Surgían nuevos escritores y varios nombres se hacían notar. En 1966, el discreto Réjean Ducharme publicó con Gallimard L'Avalée des avalés, cuyo manuscrito no había encontrado comprador en Quebec. Fue nominado para el Premio Goncourt y recibió el Premio del Gobernador General. Ese mismo año, una mujer de Quebec ganó el prestigioso Prix Médicis. El año anterior, Marie-Claire Blais había publicado Une saison dans la vie d'Emmanuel, una arrolladora historia ambientada en una familia de 16 hijos. Aunque el comportamiento desviado de algunos de los personajes pudo resultar ofensivo en el momento de su publicación, el libro sigue siendo importante porque capta la transición entre los valores conservadores y las ideas progresistas. En 1967, Gabrielle Roy fue nombrada Compañera de la Orden de Canadá. Figura importante de la literatura franco-manitobiana, la autora murió en Quebec en 1983, dejando a su público cuentos, poesías y narraciones por descubrir, o redescubrir, como Bonheur d'occasion, La Montagne secrète y La Rivière sans repos. Por último, es imposible hablar de literatura quebequesa sin mencionar al "escritor nacional" Michel Tremblay. Fue a través del teatro como Tremblay se introdujo en el mundo de la literatura, con cierta inquietud teniendo en cuenta el escándalo provocado por Les Belles-Sœurs, obra estrenada en 1968. En 1978, con La Grosse femme d'à côté est enceinte, inició el ciclo de Chroniques du Plateau Mont-Royal, y ha seguido publicando novelas que combinan ternura, humor, una visión crítica y un énfasis en el joual, ese famoso francés popular canadiense.

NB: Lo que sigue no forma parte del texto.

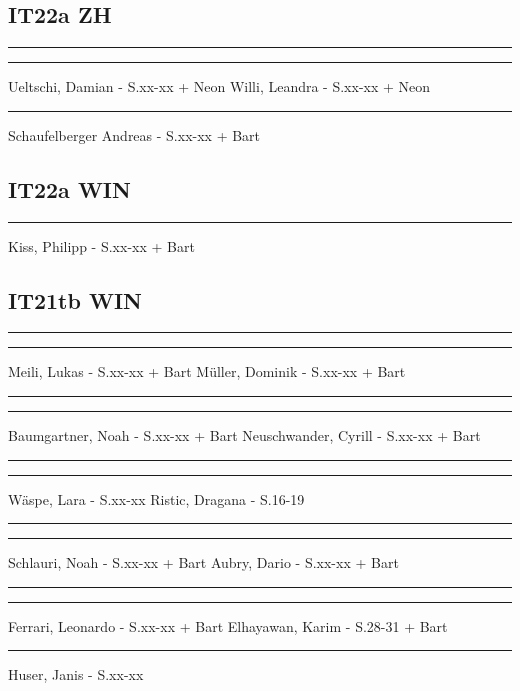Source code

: \documentclass[fontsize=12pt,parskip=half]{scrartcl}
\begin{document}
\subsection*{IT22a ZH}
\vspace{50pt}
\noindent\rule{7cm}{.4pt}\hfill\rule{7cm}{.4pt}\par
\noindent Ueltschi, Damian - S.xx-xx + Neon \hfill Willi, Leandra - S.xx-xx + Neon

\vspace{50pt}
\noindent\rule{7cm}{.4pt}\hfill\par
\noindent Schaufelberger Andreas - S.xx-xx + Bart\hfill

\subsection*{IT22a WIN}
\vspace{50pt}
\noindent\rule{7cm}{.4pt}\hfill\par
\noindent Kiss, Philipp - S.xx-xx + Bart \hfill

\subsection*{IT21tb WIN}
\vspace{50pt}
\noindent\rule{7cm}{.4pt}\hfill\rule{7cm}{.4pt}\par
\noindent Meili, Lukas - S.xx-xx + Bart \hfill Müller, Dominik - S.xx-xx + Bart

\vspace{50pt}
\noindent\rule{7cm}{.4pt}\hfill\rule{7cm}{.4pt}\par
\noindent Baumgartner, Noah - S.xx-xx + Bart \hfill Neuschwander, Cyrill - S.xx-xx + Bart

\vspace{50pt}
\noindent\rule{7cm}{.4pt}\hfill\rule{7cm}{.4pt}\par
\noindent Wäspe, Lara - S.xx-xx \hfill Ristic, Dragana - S.16-19

\vspace{50pt}
\noindent\rule{7cm}{.4pt}\hfill\rule{7cm}{.4pt}\par
\noindent Schlauri, Noah - S.xx-xx + Bart \hfill Aubry, Dario - S.xx-xx + Bart

\vspace{50pt}
\noindent\rule{7cm}{.4pt}\hfill\rule{7cm}{.4pt}\par
\noindent Ferrari, Leonardo - S.xx-xx + Bart \hfill Elhayawan, Karim - S.28-31 + Bart

\vspace{50pt}
\noindent\rule{7cm}{.4pt}\par
\noindent Huser, Janis - S.xx-xx\hfill
\end{document}
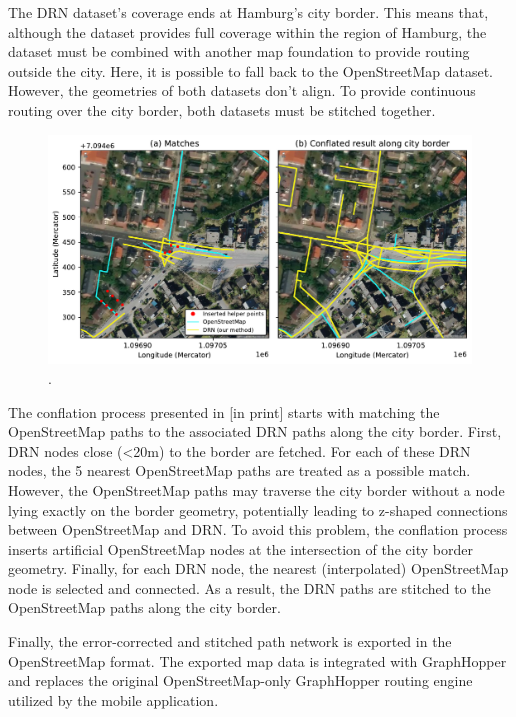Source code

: The DRN dataset's coverage ends at Hamburg's city border. This means that, although the dataset provides full coverage within the region of Hamburg, the dataset must be combined with another map foundation to provide routing outside the city. Here, it is possible to fall back to the OpenStreetMap dataset. However, the geometries of both datasets don't align. To provide continuous routing over the city border, both datasets must be stitched together. 

\begin{figure}[htbp]
\centering
\includegraphics[width=\linewidth]{images/routing-drn-osm-border.pdf}
\caption{.}
\label{fig:}
\end{figure}

The conflation process presented in [in print] starts with matching the OpenStreetMap paths to the associated DRN paths along the city border. First, DRN nodes close (<20m) to the border are fetched. For each of these DRN nodes, the 5 nearest OpenStreetMap paths are treated as a possible match. However, the OpenStreetMap paths may traverse the city border without a node lying exactly on the border geometry, potentially leading to z-shaped connections between OpenStreetMap and DRN. To avoid this problem, the conflation process inserts artificial OpenStreetMap nodes at the intersection of the city border geometry. Finally, for each DRN node, the nearest (interpolated) OpenStreetMap node is selected and connected. As a result, the DRN paths are stitched to the OpenStreetMap paths along the city border.

Finally, the error-corrected and stitched path network is exported in the OpenStreetMap format. The exported map data is integrated with GraphHopper and replaces the original OpenStreetMap-only GraphHopper routing engine utilized by the mobile application.

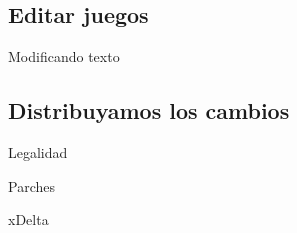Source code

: \subsection{Editar juegos}
\begin{frame}{Modificando texto}
\end{frame}

\subsection{Distribuyamos los cambios}
\begin{frame}{Legalidad}
\end{frame}

\begin{frame}{Parches}
\end{frame}

\begin{frame}{xDelta}
\end{frame}

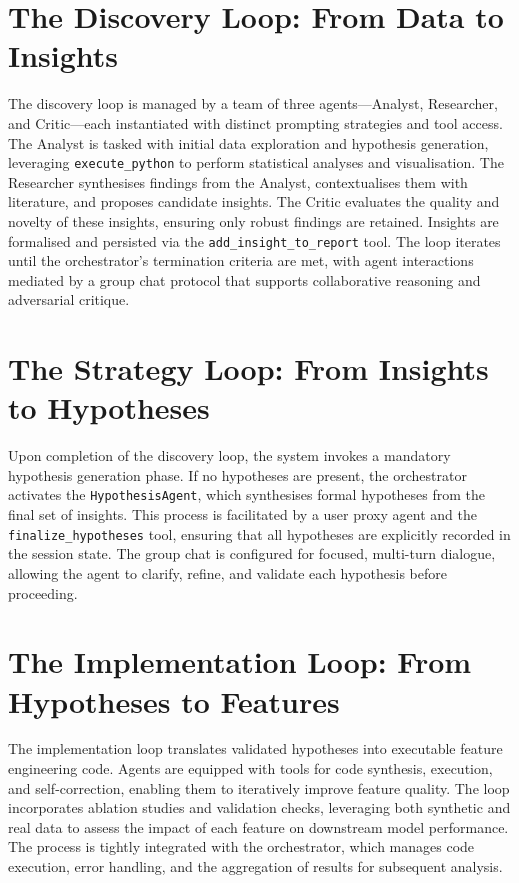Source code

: \section{The Discovery Loop: From Data to Insights}
The discovery loop is managed by a team of three agents—Analyst, Researcher, and Critic—each instantiated with distinct prompting strategies and tool access. The Analyst is tasked with initial data exploration and hypothesis generation, leveraging \texttt{execute\_python} to perform statistical analyses and visualisation. The Researcher synthesises findings from the Analyst, contextualises them with literature, and proposes candidate insights. The Critic evaluates the quality and novelty of these insights, ensuring only robust findings are retained. Insights are formalised and persisted via the \texttt{add\_insight\_to\_report} tool. The loop iterates until the orchestrator's termination criteria are met, with agent interactions mediated by a group chat protocol that supports collaborative reasoning and adversarial critique.

\section{The Strategy Loop: From Insights to Hypotheses}
Upon completion of the discovery loop, the system invokes a mandatory hypothesis generation phase. If no hypotheses are present, the orchestrator activates the \texttt{HypothesisAgent}, which synthesises formal hypotheses from the final set of insights. This process is facilitated by a user proxy agent and the \texttt{finalize\_hypotheses} tool, ensuring that all hypotheses are explicitly recorded in the session state. The group chat is configured for focused, multi-turn dialogue, allowing the agent to clarify, refine, and validate each hypothesis before proceeding.

\section{The Implementation Loop: From Hypotheses to Features}
The implementation loop translates validated hypotheses into executable feature engineering code. Agents are equipped with tools for code synthesis, execution, and self-correction, enabling them to iteratively improve feature quality. The loop incorporates ablation studies and validation checks, leveraging both synthetic and real data to assess the impact of each feature on downstream model performance. The process is tightly integrated with the orchestrator, which manages code execution, error handling, and the aggregation of results for subsequent analysis.

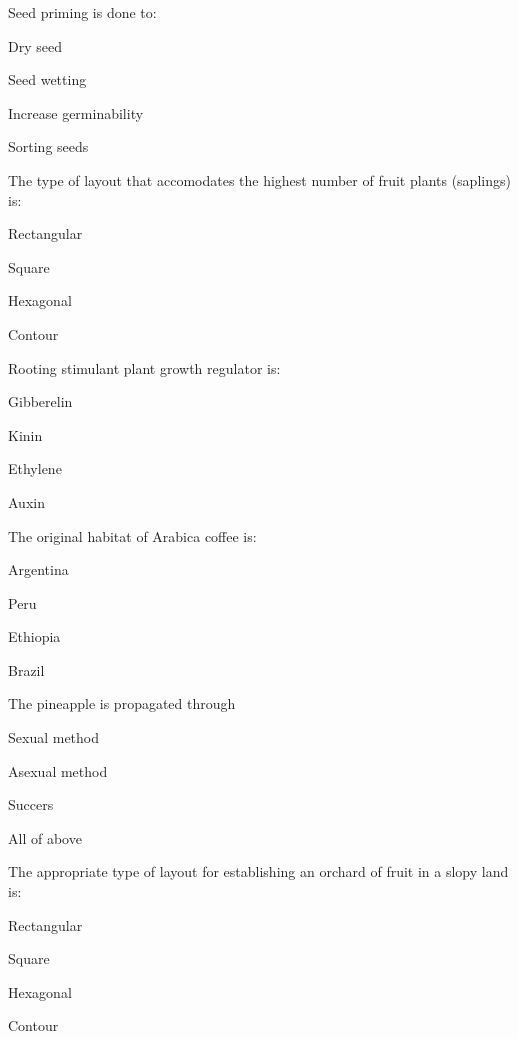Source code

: \begin{questions}
\question Seed priming is done to:
  \begin{items}
  \item Dry seed
  \item Seed wetting
  \item Increase germinability
  \item Sorting seeds
  \end{items}

\question The type of layout that accomodates the highest number of fruit plants (saplings) is:
  \begin{items}
  \item Rectangular
  \item Square
  \item Hexagonal
  \item Contour
  \end{items}

\question Rooting stimulant plant growth regulator is:
  \begin{items}
  \item Gibberelin
  \item Kinin
  \item Ethylene
  \item Auxin
  \end{items}

\question The original habitat of Arabica coffee is:
  \begin{items}
  \item Argentina
  \item Peru
  \item Ethiopia
  \item Brazil
  \end{items}

\question The pineapple is propagated through \fillin[][3cm]
  \begin{items}
  \item Sexual method
  \item Asexual method
  \item Succers
  \item All of above
  \end{items}

\question The appropriate type of layout for establishing an orchard of fruit in a slopy land is:
  \begin{items}
  \item Rectangular
  \item Square
  \item Hexagonal
  \item Contour
  \end{items}


\end{questions}
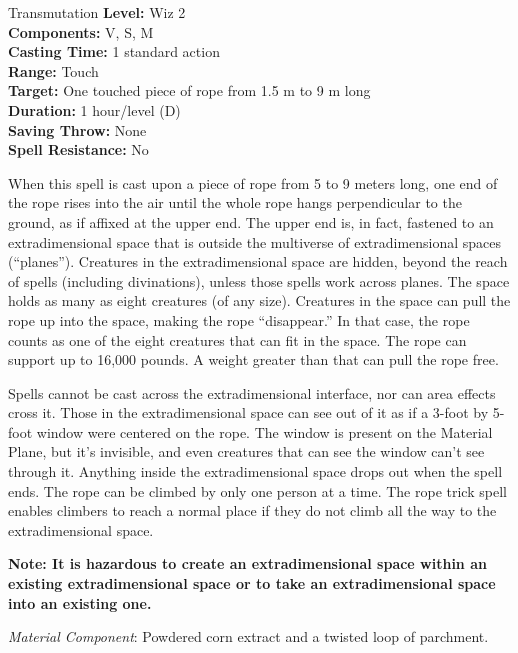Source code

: {Transmutation}
{
	\textbf{Level:}
	Wiz 2\\
	\textbf{Components:}
	V, S, M\\
	\textbf{Casting Time:}
	1 standard action\\
	\textbf{Range:}
	Touch\\
	\textbf{Target:}
	One touched piece of rope from 1.5 m to 9 m long\\
	\textbf{Duration:}
	1 hour/level (D)\\
	\textbf{Saving Throw:}
	None\\
	\textbf{Spell Resistance:}
	No\\
}
{
	When this spell is cast upon a piece of rope from 5 to 9 meters long, one end of the rope rises into the air until the whole rope hangs perpendicular to the ground, as if affixed at the upper end. The upper end is, in fact, fastened to an extradimensional space that is outside the multiverse of extradimensional spaces (``planes''). Creatures in the extradimensional space are hidden, beyond the reach of spells (including divinations), unless those spells work across planes. The space holds as many as eight creatures (of any size). Creatures in the space can pull the rope up into the space, making the rope ``disappear.'' In that case, the rope counts as one of the eight creatures that can fit in the space. The rope can support up to 16,000 pounds. A weight greater than that can pull the rope free.

	Spells cannot be cast across the extradimensional interface, nor can area effects cross it. Those in the extradimensional space can see out of it as if a 3-foot by 5-foot window were centered on the rope. The window is present on the Material Plane, but it's invisible, and even creatures that can see the window can't see through it. Anything inside the extradimensional space drops out when the spell ends. The rope can be climbed by only one person at a time. The rope trick spell enables climbers to reach a normal place if they do not climb all the way to the extradimensional space.

	\textbf{Note: It is hazardous to create an extradimensional space within an existing extradimensional space or to take an extradimensional space into an existing one.}

	\textit{Material Component}:
	Powdered corn extract and a twisted loop of parchment.

}
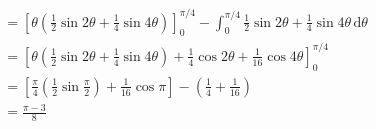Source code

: \documentclass[12pt, a4 paper]{article}
\begin{document}
\begin{outline}[enumerate]
\begin{answer}
\begin{align*}
			                                                                & = [\theta(\frac{1}{2}\sin{2\theta} + \frac{1}{4}\sin{4\theta})]_0^{\pi/4}-\int_0^{\pi/4} \frac{1}{2}\sin{2\theta} + \frac{1}{4}\sin{4\theta}\,\mathrm{d}\theta \\
			                                                                & =[\theta(\frac{1}{2}\sin{2\theta} + \frac{1}{4}\sin{4\theta}) + \frac{1}{4}\cos{2\theta} + \frac{1}{16}\cos{4\theta}]_0^{\pi/4}                                \\
			                                                                & = [\frac{\pi}{4}(\frac{1}{2}\sin{\frac{\pi}{2}})+ \frac{1}{16}\cos{\pi}]- (\frac{1}{4}+\frac{1}{16})                                                           \\
			                                                                & = \frac{\pi-3}{8}                                                                                                                                              
		\end{align*}
	\end{answer}   
		

\end{outline}
\end{document}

La literatura quebequesa siguió expandiéndose, abriéndose a otras culturas con la aparición de la "escritura migrante", gracias sobre todo a las brillantes voces de Kim Thuy, Dany Laferrière y Wadji Mouawad. Hoy cuenta con seguidores internacionales y un número creciente de éxitos, desde Jour des Corneilles, de Jean-François Beauchemin, que ganó el Prix France-Québec en 2004, hasta Taqawan (Quidam), de Éric Plamondon, que obtuvo el mismo galardón en 2018. Las editoriales quebequesas (La Peuplade, Mémoire d'encrier, Les 400 coups, Le Quartanier, Alire, etc.) se hacen un hueco en las estanterías de las librerías francesas, ofreciendo textos fuertes e innovadores por descubrir y, ante tal riqueza lingüística, pocos editores franceses se preguntan aún el lugar de nacimiento de los autores que les presentan manuscritos. Nuestra lengua común, hermosa en sus diferencias, ha sabido ignorar las fronteras.